Bevor er in Berlin zum Bundesinnenminister ernannt wird, darf Horst Seehofer noch ein letztes Mal eine Kabinettssitzung in Bayern leiten.

München - Als letzte Amtshandlung als Ministerpräsident leitet CSU-Chef Horst Seehofer am Dienstag (10.00 Uhr) die Kabinettssitzung der bayerischen Staatsregierung. Direkt nach der Sitzung, beziehungsweise im Anschluss an die Pressekonferenz, reist Seehofer zurück nach Berlin, wo er am Mittwoch (14.3.) zum Bundesinnenminister ernannt werden soll.

Nach knapp zehn Jahren an der Spitze der Staatsregierung

Themen der letzten Sitzung nach fast neuneinhalb Jahren an der Spitze der Staatsregierung sind die Situation auf dem hiesigen Arbeitsmarkt sowie Antworten auf die außenwirtschaftlichen Herausforderungen für die Wirtschaft - mit beiden Themen verbindet Seehofer rückblickend auf seine Amtszeit viele Erfolge seiner Politik.

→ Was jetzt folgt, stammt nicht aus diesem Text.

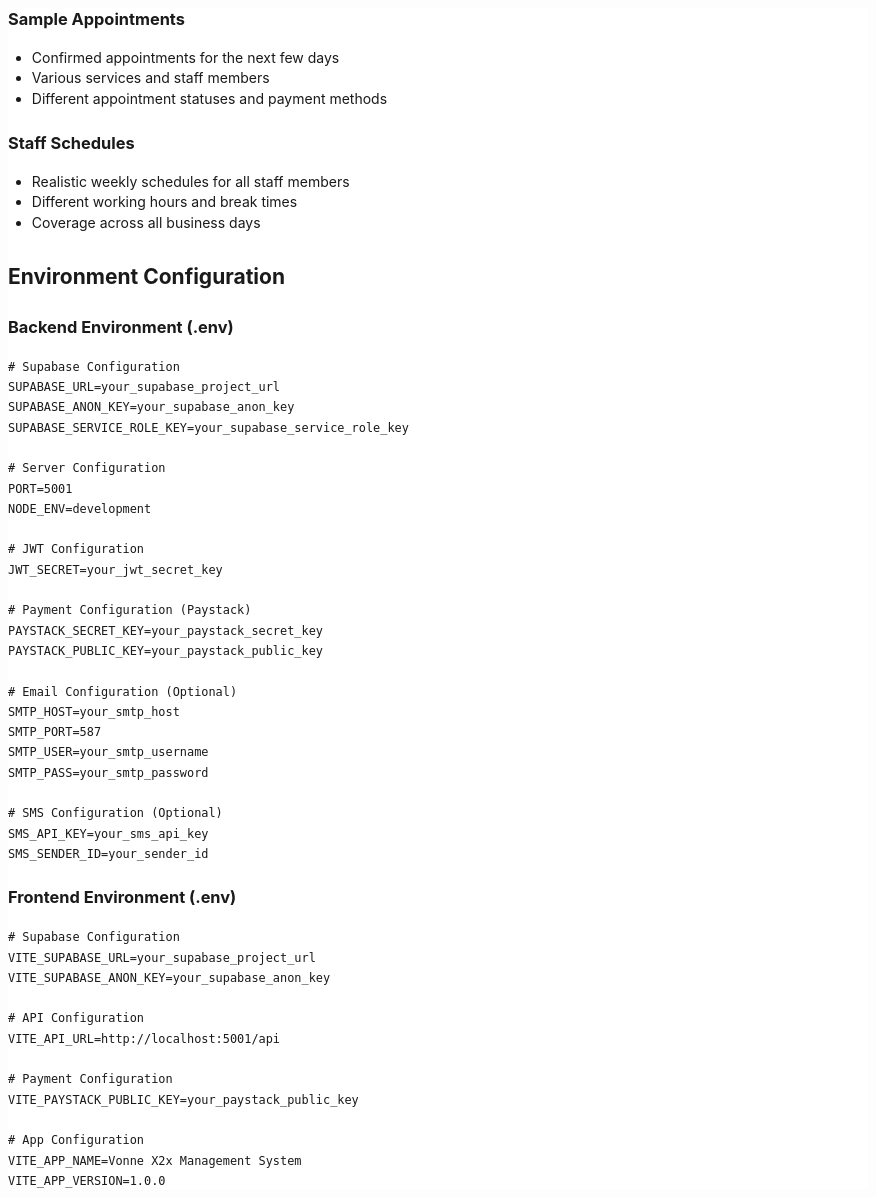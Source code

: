 ### Sample Appointments
- Confirmed appointments for the next few days
- Various services and staff members
- Different appointment statuses and payment methods

### Staff Schedules
- Realistic weekly schedules for all staff members
- Different working hours and break times
- Coverage across all business days

## Environment Configuration

### Backend Environment (.env)
```env
# Supabase Configuration
SUPABASE_URL=your_supabase_project_url
SUPABASE_ANON_KEY=your_supabase_anon_key
SUPABASE_SERVICE_ROLE_KEY=your_supabase_service_role_key

# Server Configuration
PORT=5001
NODE_ENV=development

# JWT Configuration
JWT_SECRET=your_jwt_secret_key

# Payment Configuration (Paystack)
PAYSTACK_SECRET_KEY=your_paystack_secret_key
PAYSTACK_PUBLIC_KEY=your_paystack_public_key

# Email Configuration (Optional)
SMTP_HOST=your_smtp_host
SMTP_PORT=587
SMTP_USER=your_smtp_username
SMTP_PASS=your_smtp_password

# SMS Configuration (Optional)
SMS_API_KEY=your_sms_api_key
SMS_SENDER_ID=your_sender_id
```

### Frontend Environment (.env)
```env
# Supabase Configuration
VITE_SUPABASE_URL=your_supabase_project_url
VITE_SUPABASE_ANON_KEY=your_supabase_anon_key

# API Configuration
VITE_API_URL=http://localhost:5001/api

# Payment Configuration
VITE_PAYSTACK_PUBLIC_KEY=your_paystack_public_key

# App Configuration
VITE_APP_NAME=Vonne X2x Management System
VITE_APP_VERSION=1.0.0
```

In weiten Teilen Bayerns gibt es Vollbeschäftigung, immer wieder hat Seehofer in seiner Amtszeit in aller Welt für Handelsbeziehungen geworben.

Anfang vergangener Woche hatte Seehofer schriftlich seinen Rücktritt zum Ablauf des 13. März erklärt, mit seiner Amtszeit endet auch die Legislaturperiode für die Ministerriege. Sie müssen aber bis zur Vereidigung des neuen Kabinetts die Amtsgeschäfte weiterführen.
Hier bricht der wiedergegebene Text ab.